[DIRECTIONS] Whenever a line in the entries includes the word "These", copy that line out.

[EXERCISE DATA]
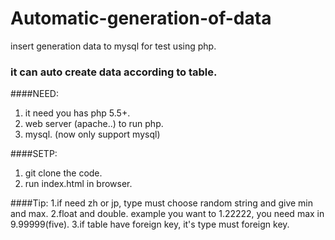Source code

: # Automatic-generation-of-data
insert generation data to mysql for test using php.

### it can auto create data according to table.

####NEED:
1. it need you has php 5.5+.
2. web server (apache..) to run php.
3. mysql. (now only support mysql)

####SETP:
1. git clone the code.
2. run index.html in browser.

####Tip:
1.if need zh or jp, type must choose random string and give min and max.
2.float and double. example you want to 1.22222, you need max in 9.99999(five).
3.if table have foreign key, it's type must foreign key.
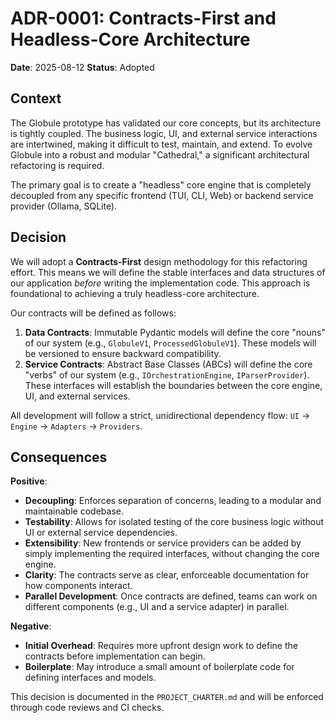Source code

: # ADR-0001: Contracts-First and Headless-Core Architecture

**Date**: 2025-08-12
**Status**: Adopted

## Context

The Globule prototype has validated our core concepts, but its architecture is tightly coupled. The business logic, UI, and external service interactions are intertwined, making it difficult to test, maintain, and extend. To evolve Globule into a robust and modular "Cathedral," a significant architectural refactoring is required.

The primary goal is to create a "headless" core engine that is completely decoupled from any specific frontend (TUI, CLI, Web) or backend service provider (Ollama, SQLite).

## Decision

We will adopt a **Contracts-First** design methodology for this refactoring effort. This means we will define the stable interfaces and data structures of our application *before* writing the implementation code. This approach is foundational to achieving a truly headless-core architecture.

Our contracts will be defined as follows:

1.  **Data Contracts**: Immutable Pydantic models will define the core "nouns" of our system (e.g., `GlobuleV1`, `ProcessedGlobuleV1`). These models will be versioned to ensure backward compatibility.
2.  **Service Contracts**: Abstract Base Classes (ABCs) will define the core "verbs" of our system (e.g., `IOrchestrationEngine`, `IParserProvider`). These interfaces will establish the boundaries between the core engine, UI, and external services.

All development will follow a strict, unidirectional dependency flow: `UI` -> `Engine` -> `Adapters` -> `Providers`.

## Consequences

**Positive**:
- **Decoupling**: Enforces separation of concerns, leading to a modular and maintainable codebase.
- **Testability**: Allows for isolated testing of the core business logic without UI or external service dependencies.
- **Extensibility**: New frontends or service providers can be added by simply implementing the required interfaces, without changing the core engine.
- **Clarity**: The contracts serve as clear, enforceable documentation for how components interact.
- **Parallel Development**: Once contracts are defined, teams can work on different components (e.g., UI and a service adapter) in parallel.

**Negative**:
- **Initial Overhead**: Requires more upfront design work to define the contracts before implementation can begin.
- **Boilerplate**: May introduce a small amount of boilerplate code for defining interfaces and models.

This decision is documented in the `PROJECT_CHARTER.md` and will be enforced through code reviews and CI checks.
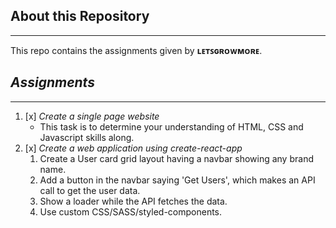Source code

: ## **About this Repository**
---

This repo contains the assignments given by **ʟᴇᴛꜱɢʀᴏᴡᴍᴏʀᴇ**.

## _**Assignments**_
---

1. [x] _Create a single page website_
    * This task is to determine your understanding of HTML, CSS and Javascript skills along.
2. [x] _Create a web application using create-react-app_ 
    1. Create a User card grid layout having a navbar showing any brand name.
    2. Add a button in the navbar saying 'Get Users', which makes an API call to get the user data.
    3. Show a loader while the API fetches the data.
    4. Use custom CSS/SASS/styled-components.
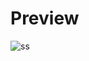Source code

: # Preview 
![ss](https://user-images.githubusercontent.com/61090829/89190893-be83cd00-d5bf-11ea-8df5-c261e9132cbf.jpg)
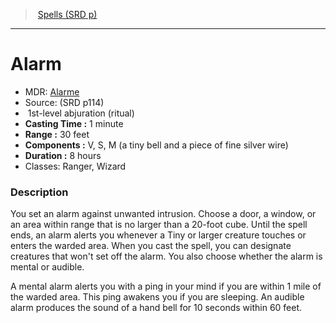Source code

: ﻿---
!SpellItem
Name: Alarm
AltName: '[Alarme](hd_spells_alarme.md)'
Type: abjuration
Level: 1
CastingTime: 1 minute
Range: 30 feet
Components: V, S, M (a tiny bell and a piece of fine silver wire)
Duration: 8 hours
Classes: Ranger, Wizard
Family: SpellVO
Source: (SRD p114)
Ritual: ritual
Id: spells_vo.md#alarm
ParentLink: spells_vo.md#spells-srd-p
ParentName: Spells (SRD p)
NameLevel: 1
Attributes:
  Name: Alarm
  Markdown: >+
    # <!--Name-->Alarm<!--/Name-->


    - MDR: <!--AltName-->[Alarme](hd_spells_alarme.md)<!--/AltName-->

    - Source: <!--Source-->(SRD p114)<!--/Source-->

    -  <!--Level-->1<!--/Level-->st-level <!--Type-->abjuration<!--/Type--> (<!--Ritual-->ritual<!--/Ritual-->)

    - **Casting Time :** <!--CastingTime-->1 minute<!--/CastingTime-->

    - **Range :** <!--Range-->30 feet<!--/Range-->

    - **Components :** <!--Components-->V, S, M (a tiny bell and a piece of fine silver wire)<!--/Components-->

    - **Duration :** <!--Duration-->8 hours<!--/Duration-->

    - Classes: <!--Classes-->Ranger, Wizard<!--/Classes-->


    ### Description


    You set an alarm against unwanted intrusion. Choose a door, a window, or an area within range that is no larger than a 20-foot cube. Until the spell ends, an alarm alerts you whenever a Tiny or larger creature touches or enters the warded area. When you cast the spell, you can designate creatures that won't set off the alarm. You also choose whether the alarm is mental or audible.


    A mental alarm alerts you with a ping in your mind if you are within 1 mile of the warded area. This ping awakens you if you are sleeping. An audible alarm produces the sound of a hand bell for 10 seconds within 60 feet.

  AltName: '[Alarme](hd_spells_alarme.md)'
  Source: (SRD p114)
  Level: 1
  Type: abjuration
  Ritual: ritual
  CastingTime: 1 minute
  Range: 30 feet
  Components: V, S, M (a tiny bell and a piece of fine silver wire)
  Duration: 8 hours
  Classes: Ranger, Wizard
AttributesDictionary: >+
  Name: Alarm

  Markdown: >+

    # <!--Name-->Alarm<!--/Name-->





    - MDR: <!--AltName-->[Alarme](hd_spells_alarme.md)<!--/AltName-->



    - Source: <!--Source-->(SRD p114)<!--/Source-->



    -  <!--Level-->1<!--/Level-->st-level <!--Type-->abjuration<!--/Type--> (<!--Ritual-->ritual<!--/Ritual-->)



    - **Casting Time :** <!--CastingTime-->1 minute<!--/CastingTime-->



    - **Range :** <!--Range-->30 feet<!--/Range-->



    - **Components :** <!--Components-->V, S, M (a tiny bell and a piece of fine silver wire)<!--/Components-->



    - **Duration :** <!--Duration-->8 hours<!--/Duration-->



    - Classes: <!--Classes-->Ranger, Wizard<!--/Classes-->





    ### Description





    You set an alarm against unwanted intrusion. Choose a door, a window, or an area within range that is no larger than a 20-foot cube. Until the spell ends, an alarm alerts you whenever a Tiny or larger creature touches or enters the warded area. When you cast the spell, you can designate creatures that won't set off the alarm. You also choose whether the alarm is mental or audible.





    A mental alarm alerts you with a ping in your mind if you are within 1 mile of the warded area. This ping awakens you if you are sleeping. An audible alarm produces the sound of a hand bell for 10 seconds within 60 feet.



  AltName: '[Alarme](hd_spells_alarme.md)'

  Source: (SRD p114)

  Level: 1

  Type: abjuration

  Ritual: ritual

  CastingTime: 1 minute

  Range: 30 feet

  Components: V, S, M (a tiny bell and a piece of fine silver wire)

  Duration: 8 hours

  Classes: Ranger, Wizard

---
> [Spells (SRD p)](srd_spells.md)

---

# Alarm

- MDR: [Alarme](hd_spells_alarme.md)
- Source: (SRD p114)
-  1st-level abjuration (ritual)
- **Casting Time :** 1 minute
- **Range :** 30 feet
- **Components :** V, S, M (a tiny bell and a piece of fine silver wire)
- **Duration :** 8 hours
- Classes: Ranger, Wizard

### Description

You set an alarm against unwanted intrusion. Choose a door, a window, or an area within range that is no larger than a 20-foot cube. Until the spell ends, an alarm alerts you whenever a Tiny or larger creature touches or enters the warded area. When you cast the spell, you can designate creatures that won't set off the alarm. You also choose whether the alarm is mental or audible.

A mental alarm alerts you with a ping in your mind if you are within 1 mile of the warded area. This ping awakens you if you are sleeping. An audible alarm produces the sound of a hand bell for 10 seconds within 60 feet.

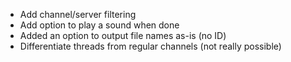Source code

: * Add channel/server filtering
* Add option to play a sound when done
* Added an option to output file names as-is (no ID)
* Differentiate threads from regular channels (not really possible)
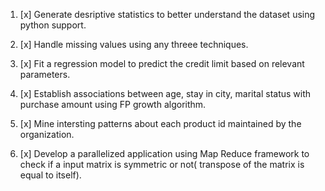 1. [x]  Generate desriptive statistics to better understand the dataset using python support.

2. [x] Handle missing values using any threee techniques.

3. [x] Fit a regression model to predict the credit limit based on relevant parameters.		

4. [x] Establish associations between age, stay in city, marital status with purchase amount using FP growth algorithm.

5. [x] Mine intersting patterns about each product id maintained by the organization.

6. [x] Develop a parallelized application using Map Reduce framework to check if a input matrix is symmetric 		or not( transpose of the matrix is equal to itself).


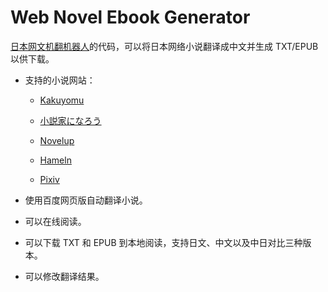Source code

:# Web Novel Ebook Generator

[日本网文机翻机器人](https://books.fishhawk.top/)的代码，可以将日本网络小说翻译成中文并生成 TXT/EPUB 以供下载。

- 支持的小说网站：

  - [Kakuyomu](https://kakuyomu.jp/)

  - [小説家になろう](https://syosetu.com/)

  - [Novelup](https://novelup.plus/)

  - [Hameln](https://syosetu.org/)

  - [Pixiv](https://www.pixiv.net/)


- 使用百度网页版自动翻译小说。
- 可以在线阅读。
- 可以下载 TXT 和 EPUB 到本地阅读，支持日文、中文以及中日对比三种版本。
- 可以修改翻译结果。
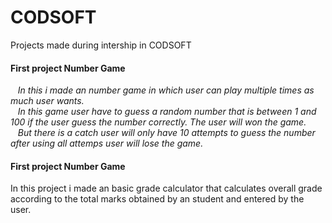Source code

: # CODSOFT
Projects made during intership in CODSOFT
   <h4>First project Number Game</h4>
   &nbsp;&nbsp;&nbsp;<i>In this i made an number game in which user can play multiple times as much user wants.<br/>
   &nbsp;&nbsp;&nbsp;In this game user have to guess a random number that is between 1 and 100 if the user guess the number correctly. The user will won the game.<br/> 
   &nbsp;&nbsp;&nbsp;But there is a catch user will only have 10 attempts to guess the number after using all attemps user will lose the game.</i>

<h4>First project Number Game</h4>
In this project i made an basic grade calculator that calculates overall grade according to the total marks obtained by an student and entered by the user.
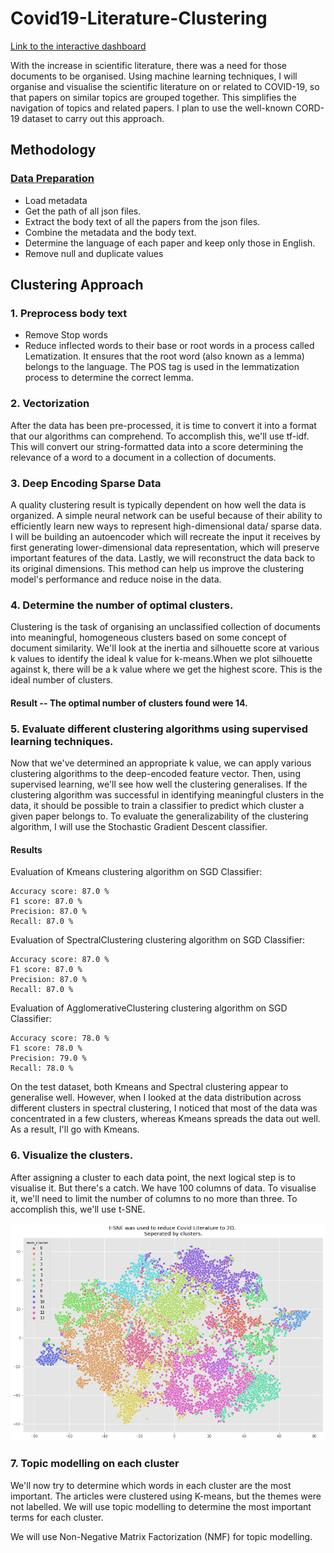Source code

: # Covid19-Literature-Clustering
[Link to the interactive dashboard](https://share.streamlit.io/raofida75/covid19-literature-clustering/dashboard.py)

With the increase in scientific literature, there was a need for those documents to be organised. Using machine learning techniques, I will organise and visualise the scientific literature on or related to COVID-19, so that papers on similar topics are grouped together. This simplifies the navigation of topics and related papers. I plan to use the well-known CORD-19 dataset to carry out this approach.

## Methodology 
### [Data Preparation](https://github.com/raofida75/Covid19-Literature-Clustering/blob/master/Data%20Preparation.ipynb)
- Load metadata
- Get the path of all json files.
- Extract the body text of all the papers from the json files.
- Combine the metadata and the body text.
- Determine the language of each paper and keep only those in English.
- Remove null and duplicate values

## Clustering Approach
### 1. Preprocess body text
- Remove Stop words
- Reduce inflected words to their base or root words in a process called Lematization.  It ensures that the root word (also known as a lemma) belongs to the language. The POS tag is used in the lemmatization process to determine the correct lemma.

### 2. Vectorization
After the data has been pre-processed, it is time to convert it into a format that our algorithms can comprehend. To accomplish this, we'll use tf-idf. This will convert our string-formatted data into a score determining the relevance of a word to a document in a collection of documents.

### 3. Deep Encoding Sparse Data
A quality clustering result is typically dependent on how well the data is organized. A simple neural network can be useful because of their ability to efficiently learn new ways to represent high-dimensional data/ sparse data.
I will be building an autoencoder which will recreate the input it receives by first generating lower-dimensional data representation, which will preserve important features of the data. Lastly, we will reconstruct the data back to its original dimensions. This method can help us improve the clustering model's performance and reduce noise in the data.

### 4. Determine the number of optimal clusters.
Clustering is the task of organising an unclassified collection of documents into meaningful, homogeneous clusters based on some concept of document similarity. We'll look at the inertia and silhouette score at various k values to identify the ideal k value for k-means.When we plot silhouette against k, there will be a k value where we get the highest score. This is the ideal number of clusters.

#### Result -- The optimal number of clusters found were 14. 

### 5. Evaluate different clustering algorithms using supervised learning techniques.
Now that we've determined an appropriate k value, we can apply various clustering algorithms to the deep-encoded feature vector. Then, using supervised learning, we'll see how well the clustering generalises. If the clustering algorithm was successful in identifying meaningful clusters in the data, it should be possible to train a classifier to predict which cluster a given paper belongs to. To evaluate the generalizability of the clustering algorithm, I will use the Stochastic Gradient Descent classifier.
#### Results 
Evaluation of Kmeans clustering algorithm on SGD Classifier: 

	Accuracy score: 87.0 % 
	F1 score: 87.0 %
	Precision: 87.0 % 
	Recall: 87.0 %


Evaluation of SpectralClustering clustering algorithm on SGD Classifier: 

	Accuracy score: 87.0 % 
	F1 score: 87.0 %
	Precision: 87.0 % 
	Recall: 87.0 %


Evaluation of AgglomerativeClustering clustering algorithm on SGD Classifier: 

	Accuracy score: 78.0 % 
	F1 score: 78.0 %
	Precision: 79.0 % 
	Recall: 78.0 %
On the test dataset, both Kmeans and Spectral clustering appear to generalise well. However, when I looked at the data distribution across different clusters in spectral clustering, I noticed that most of the data was concentrated in a few clusters, whereas Kmeans spreads the data out well. As a result, I'll go with Kmeans.

### 6. Visualize the clusters.
After assigning a cluster to each data point, the next logical step is to visualise it. But there's a catch. We have 100 columns of data. To visualise it, we'll need to limit the number of columns to no more than three. To accomplish this, we'll use t-SNE.

<p align="center">
<img src="https://github.com/raofida75/Covid19-Literature-Clustering/blob/master/Clusters%20TSNE.png" width="1000"/>
</p>

### 7. Topic modelling on each cluster
We'll now try to determine which words in each cluster are the most important. The articles were clustered using K-means, but the themes were not labelled. We will use topic modelling to determine the most important terms for each cluster.

We will use Non-Negative Matrix Factorization (NMF) for topic modelling.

[RESPONSE FOR THIS EXERCISE]
1.  **Data Contracts**: Immutable Pydantic models will define the core "nouns" of our system (e.g., `GlobuleV1`, `ProcessedGlobuleV1`). These models will be versioned to ensure backward compatibility.
2.  **Service Contracts**: Abstract Base Classes (ABCs) will define the core "verbs" of our system (e.g., `IOrchestrationEngine`, `IParserProvider`). These interfaces will establish the boundaries between the core engine, UI, and external services.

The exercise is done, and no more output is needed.